Lhoist is an international group that operates around a hundred sites in 25 countries and has, over the course of a century, become a global leader in lime, dolime and minerals. Lime in various different forms is omnipresent in construction and civil engineering. It improves the driveability and mechanical performance of road and motorway subsurfaces, is used to blend hydraulic road binders and facilitates recycling of excavation waste. Hydrated or slaked lime enhances the durability of asphalt surfaces on roads. Lhoist has developed a specific slaked lime formulation designed to prevent “bleeding”. The Asphacal® BL range may be applied in a preventive manner and immediately restores a safe driving surface. However, part of the thin film of lime left on the surface may be washed away during the heavy rains common during hot weather and safety guidelines for using hydrated lime recommend that it should not be released into the environment.

Consequently, Lhoist really needed to be able to provide the local councils in charge of a large part of the road network with solutions in relation to the environmental impact of the process. Carnot Clim’adapt Institute designed and deployed a research protocol for assessing the impact of this technique on the surrounding environment, particularly on nearby wetlands. The initial findings helped to identify the areas where the product could be used without any risk and to adapt the quantity of the product to be applied to the most sensitive areas. A full-scale test conducted on a secondary road near Puy-de-Dôme in central France in 2020 made it possible to refine the conditions for using the technique.

Partnership

Cerema, Carnot Clim’adapt Institute, helps stakeholders to design and develop urban planning infrastructure. It helps them transition to a more frugal, carbon-light and environmentally friendly economy.

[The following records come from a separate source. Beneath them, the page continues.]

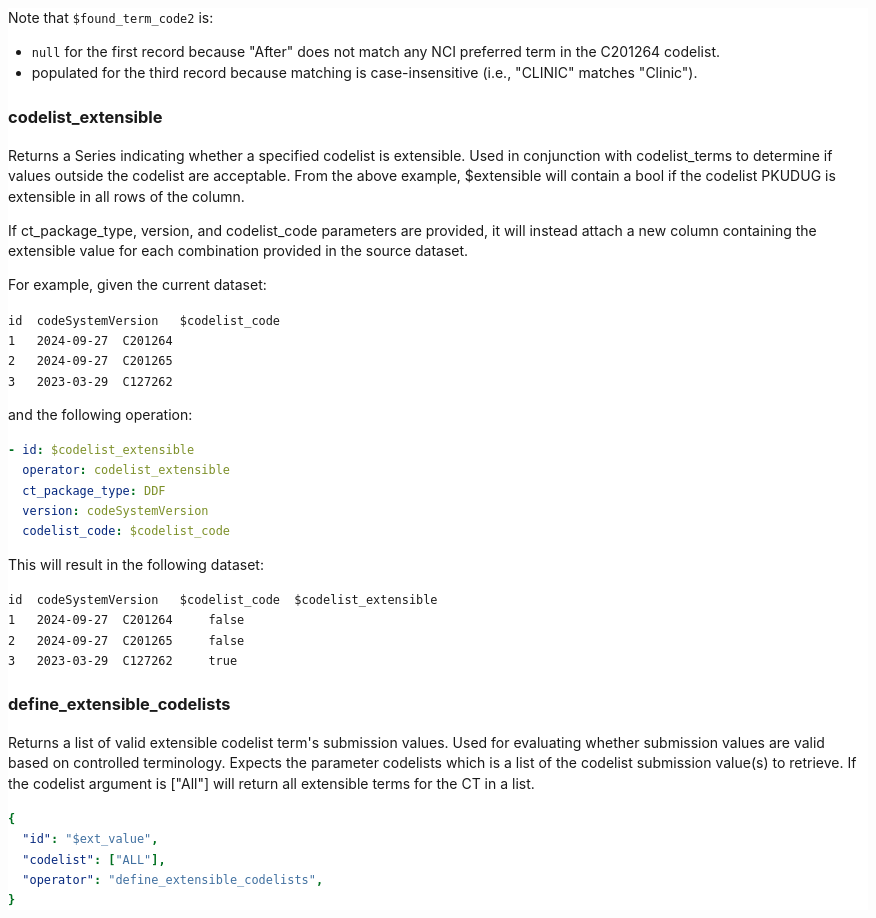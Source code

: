 Note that `$found_term_code2` is:

- `null` for the first record because "After" does not match any NCI preferred term in the C201264 codelist.
- populated for the third record because matching is case-insensitive (i.e., "CLINIC" matches "Clinic").

### codelist_extensible

Returns a Series indicating whether a specified codelist is extensible. Used in conjunction with codelist_terms to determine if values outside the codelist are acceptable. From the above example, $extensible will contain a bool if the codelist PKUDUG is extensible in all rows of the column.

If ct_package_type, version, and codelist_code parameters are provided, it will instead attach a new column containing the extensible value for each combination provided in the source dataset.

For example, given the current dataset:

```
id 	codeSystemVersion 	$codelist_code
1 	2024-09-27 	C201264
2 	2024-09-27 	C201265
3 	2023-03-29 	C127262
```

and the following operation:

```yaml
- id: $codelist_extensible
  operator: codelist_extensible
  ct_package_type: DDF
  version: codeSystemVersion
  codelist_code: $codelist_code
```

This will result in the following dataset:

```
id 	codeSystemVersion 	$codelist_code 	$codelist_extensible
1 	2024-09-27 	C201264 	false
2 	2024-09-27 	C201265 	false
3 	2023-03-29 	C127262 	true
```

### define_extensible_codelists

Returns a list of valid extensible codelist term's submission values. Used for evaluating whether submission values are valid based on controlled terminology. Expects the parameter codelists which is a list of the codelist submission value(s) to retrieve. If the codelist argument is ["All"] will return all extensible terms for the CT in a list.

```yaml
{
  "id": "$ext_value",
  "codelist": ["ALL"],
  "operator": "define_extensible_codelists",
}
```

Lhoist was able to leverage Clim'adapt's expertise in hydraulics, infrastructure, the environment and environmental chemistry. It could also benefit of its equipment, which included a “rain generator” that can produce rainfall of controlled intensity and duration over several square metres. A three-phased experiment was conducted to assess the impact of lime leaching during a rain shower, by quantifying and evaluating the repercussions of lime flow into a watercourse near a treated surface. After some theoretical studies, the amount of lime that leached into water following different types of rainfall events was measured during the experimental phase. Physical and chemical analyses of the water collected were combined with hydrobiological tests performed on the aquatic environments of a life-size experimental site to develop findings concerning the long-term environmental impact. 

The initial results were used to develop guidelines for natural areas based on how sensitive they are and they convinced a number of local councils to experiment with Asphacal® BL during the summer of 2020. 
Clim’adapt provides Lhoist’s innovation with the guarantees expected by local councils who get a more sustainable solution for tackling the problem of “bleeding”. The partnership has demonstrated that this highly-affordable technical innovation is a real boon for local authorities both in terms of their budgets and their social responsibility.